How Washington Picks Judges
From the Seattle Times editorial page editor, an overview of the issues around judicial campaigning: James Vesely, Handpick your judge, or get one picked for you, Seattle Times, Feb. 4, 2007.
Jurisdiction Under Class Action Law
The Class Action Fairness Act allows defendants to remove class actions to federal court under certain circumstances. See Third Circuit Weighs In On Burden Of Proof Under CAFA, Consumer Law & Policy Blog, Dec. 18, 2006, for a discussion of a case holding that the defendant has the burden of proof to show that the jurisdictional requirements are met.
Speaking of CAFA, the Loyola of Los Angeles Law Review has a symposium on it. For link and list of articles, see Just What You're Hankerin' For: A Bevy of Articles About CAFA, Consumer Law & Policy Blog, Dec. 14, 2006.
When Will Schierman's Trial Begin?
The prosecution is seeking a delay of 5 months in Conner Schierman's trial, which is now scheduled to begin March 26. Senior Deputy Prosecutor Scott O'Toole is requesting the delay so forensic experts can have more time to analyze evidence from the crime scene. James Conroy, Schierman's attorney, opposes the delay. Judge Greg Canova ordered the prosecution to return in two weeks with declarations showing the reason for the delay. Prosecutor in murder trial seeks delay of 5 months, Seattle Times, Feb. 2, 2007.
Appellate Attorney Sanctioned for Dissing Court
The Utah Supreme Court has declined review of a case and ordered the unsuccessful appellant's attorney to pay attorney fees because the briefs had "a substantial amount of materail that is offensive, inappropriate and disrespectful" of the Court of Appeals. Among other things, the lawyer had said that the Court of Appeals fabricated evidence and was destroying "the moral premise of the legal system." Sanctioned for 'Disrespect', ABA Journal eReport, Jan. 26, 2007.
The sanctioned attorney is Boyd Kimball Dyer, who admitted, "I was wrong, and I deserve the sanctions." In his day job, Dyer is a law professor at the University of Utah.

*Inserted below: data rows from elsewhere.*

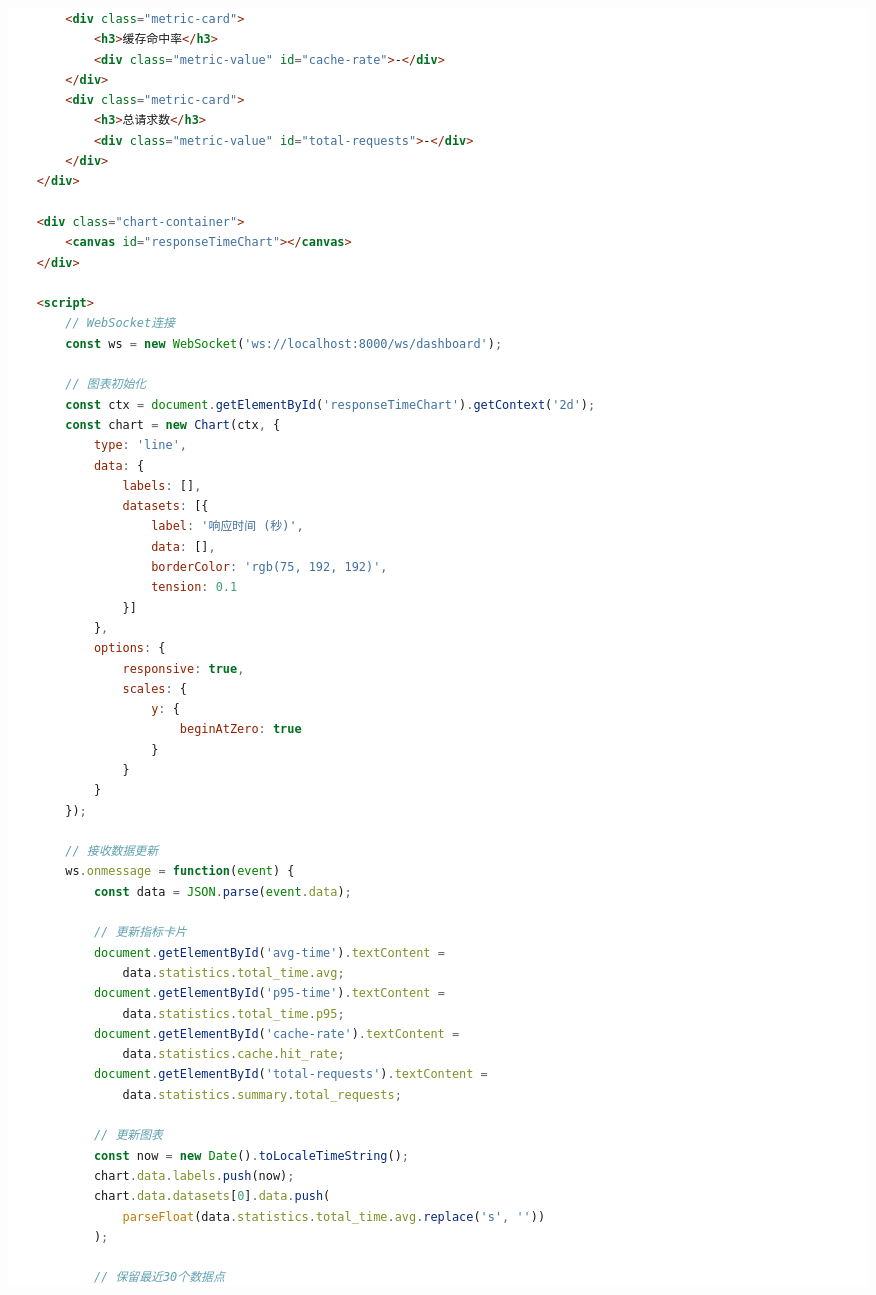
 ```html
        <div class="metric-card">
            <h3>缓存命中率</h3>
            <div class="metric-value" id="cache-rate">-</div>
        </div>
        <div class="metric-card">
            <h3>总请求数</h3>
            <div class="metric-value" id="total-requests">-</div>
        </div>
    </div>
    
    <div class="chart-container">
        <canvas id="responseTimeChart"></canvas>
    </div>
    
    <script>
        // WebSocket连接
        const ws = new WebSocket('ws://localhost:8000/ws/dashboard');
        
        // 图表初始化
        const ctx = document.getElementById('responseTimeChart').getContext('2d');
        const chart = new Chart(ctx, {
            type: 'line',
            data: {
                labels: [],
                datasets: [{
                    label: '响应时间 (秒)',
                    data: [],
                    borderColor: 'rgb(75, 192, 192)',
                    tension: 0.1
                }]
            },
            options: {
                responsive: true,
                scales: {
                    y: {
                        beginAtZero: true
                    }
                }
            }
        });
        
        // 接收数据更新
        ws.onmessage = function(event) {
            const data = JSON.parse(event.data);
            
            // 更新指标卡片
            document.getElementById('avg-time').textContent = 
                data.statistics.total_time.avg;
            document.getElementById('p95-time').textContent = 
                data.statistics.total_time.p95;
            document.getElementById('cache-rate').textContent = 
                data.statistics.cache.hit_rate;
            document.getElementById('total-requests').textContent = 
                data.statistics.summary.total_requests;
            
            // 更新图表
            const now = new Date().toLocaleTimeString();
            chart.data.labels.push(now);
            chart.data.datasets[0].data.push(
                parseFloat(data.statistics.total_time.avg.replace('s', ''))
            );
            
            // 保留最近30个数据点
```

The case is Peters v. Pine Meadow Ranch Home Ass'n, 2007 UT 2 (Jan. 12, 2007). The court offers a lesson in civility:
¶21 There is a misconception among some lawyers and clients that advocacy can be enhanced by personal attacks, overly aggressive conduct, or confrontational tactics. Although it is true that this type of advocacy may occasionally lead to some short-term tactical advantages, our collective experience as a court at various levels of the judicial process has convinced us that it is usually highly counterproductive. It distracts the decision-maker from the merits of the case and erodes the credibility of the advocate. Credibility is often directly tied to civility and professionalism. Judges, jurors, and other lawyers are more likely to believe a lawyer who is courteous and treats others with dignity and respect. Counsel in the case at bar would have been far more effective had he focused exclusively on the facts and the law without making his additional commentary disparaging and insulting the judiciary.

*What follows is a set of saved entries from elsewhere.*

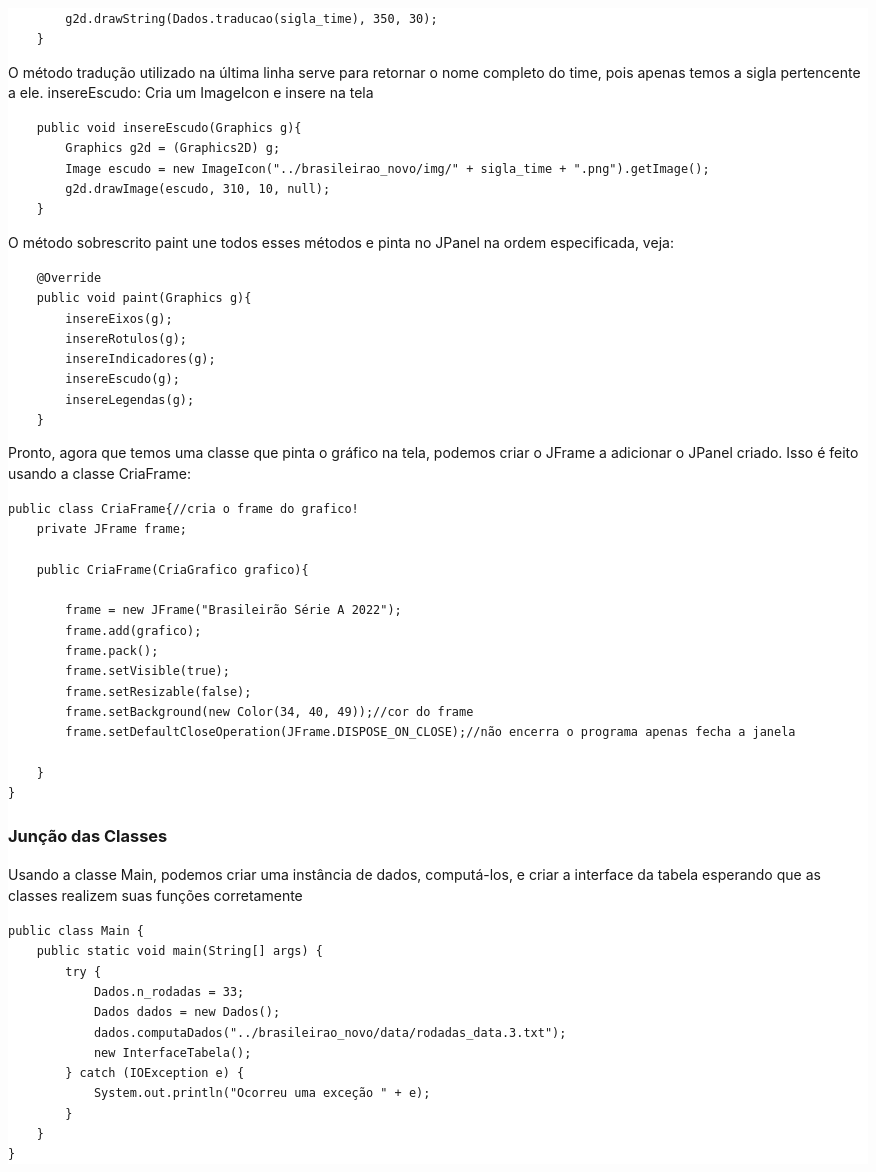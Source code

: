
 ```
        g2d.drawString(Dados.traducao(sigla_time), 350, 30);
    }
```
O método tradução utilizado na última linha serve para retornar o nome completo do time, pois apenas temos a sigla pertencente a ele.
insereEscudo: Cria um ImageIcon e insere na tela
```
    public void insereEscudo(Graphics g){
        Graphics g2d = (Graphics2D) g;
        Image escudo = new ImageIcon("../brasileirao_novo/img/" + sigla_time + ".png").getImage();
        g2d.drawImage(escudo, 310, 10, null);
    }
```
O método sobrescrito paint une todos esses métodos e pinta no JPanel na ordem especificada, veja:
```
    @Override
    public void paint(Graphics g){
        insereEixos(g);
        insereRotulos(g);
        insereIndicadores(g);
        insereEscudo(g);
        insereLegendas(g);
    }
```
Pronto, agora que temos uma classe que pinta o gráfico na tela, podemos criar o JFrame a adicionar o JPanel criado. Isso é feito usando a classe CriaFrame:
```
public class CriaFrame{//cria o frame do grafico!
    private JFrame frame;
    
    public CriaFrame(CriaGrafico grafico){

        frame = new JFrame("Brasileirão Série A 2022");
        frame.add(grafico);
        frame.pack();
        frame.setVisible(true);
        frame.setResizable(false);
        frame.setBackground(new Color(34, 40, 49));//cor do frame
        frame.setDefaultCloseOperation(JFrame.DISPOSE_ON_CLOSE);//não encerra o programa apenas fecha a janela

    }
}
```
### Junção das Classes
Usando a classe Main, podemos criar uma instância de dados, computá-los, e criar a interface da tabela esperando que as classes realizem suas funções corretamente
```
public class Main {
    public static void main(String[] args) {
        try {
            Dados.n_rodadas = 33;
            Dados dados = new Dados();
            dados.computaDados("../brasileirao_novo/data/rodadas_data.3.txt");
            new InterfaceTabela();
        } catch (IOException e) {
            System.out.println("Ocorreu uma exceção " + e);
        }
    }
}
```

¶22 We have sought to encourage the bar to aspire to professionalism and civility in the practice of law through our adoption of the Standards of Professionalism and Civility. While these standards are not binding, we encourage members of the bar to study and follow them. Had counsel in the cases at bar observed these standards, he and his clients would not have incurred the severe sanctions we impose today.